• **Listed records**:

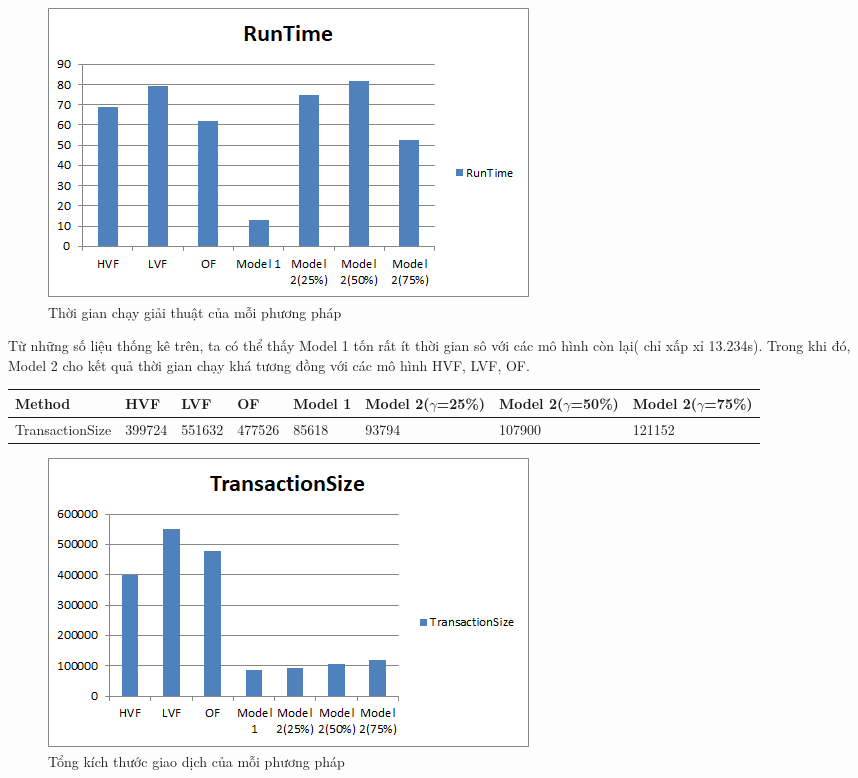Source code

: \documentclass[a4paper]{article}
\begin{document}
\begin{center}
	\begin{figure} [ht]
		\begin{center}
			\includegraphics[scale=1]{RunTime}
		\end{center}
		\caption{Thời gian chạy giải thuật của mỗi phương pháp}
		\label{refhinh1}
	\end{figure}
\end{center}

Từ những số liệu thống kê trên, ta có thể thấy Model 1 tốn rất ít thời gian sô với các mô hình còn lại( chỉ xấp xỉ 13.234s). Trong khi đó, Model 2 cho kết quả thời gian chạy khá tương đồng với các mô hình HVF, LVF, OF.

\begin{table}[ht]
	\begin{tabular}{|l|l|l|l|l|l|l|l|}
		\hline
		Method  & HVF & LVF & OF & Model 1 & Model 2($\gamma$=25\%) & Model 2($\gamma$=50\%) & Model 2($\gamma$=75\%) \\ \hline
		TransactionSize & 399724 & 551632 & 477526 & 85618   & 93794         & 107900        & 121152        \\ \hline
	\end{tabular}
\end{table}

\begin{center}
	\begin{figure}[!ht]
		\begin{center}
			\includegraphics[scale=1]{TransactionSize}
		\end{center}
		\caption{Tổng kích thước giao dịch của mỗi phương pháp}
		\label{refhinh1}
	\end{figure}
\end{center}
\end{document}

• **What the task asks**: Lines containing the string "Model" above: how many are there? Answer with the number only.

• **Task result**: 2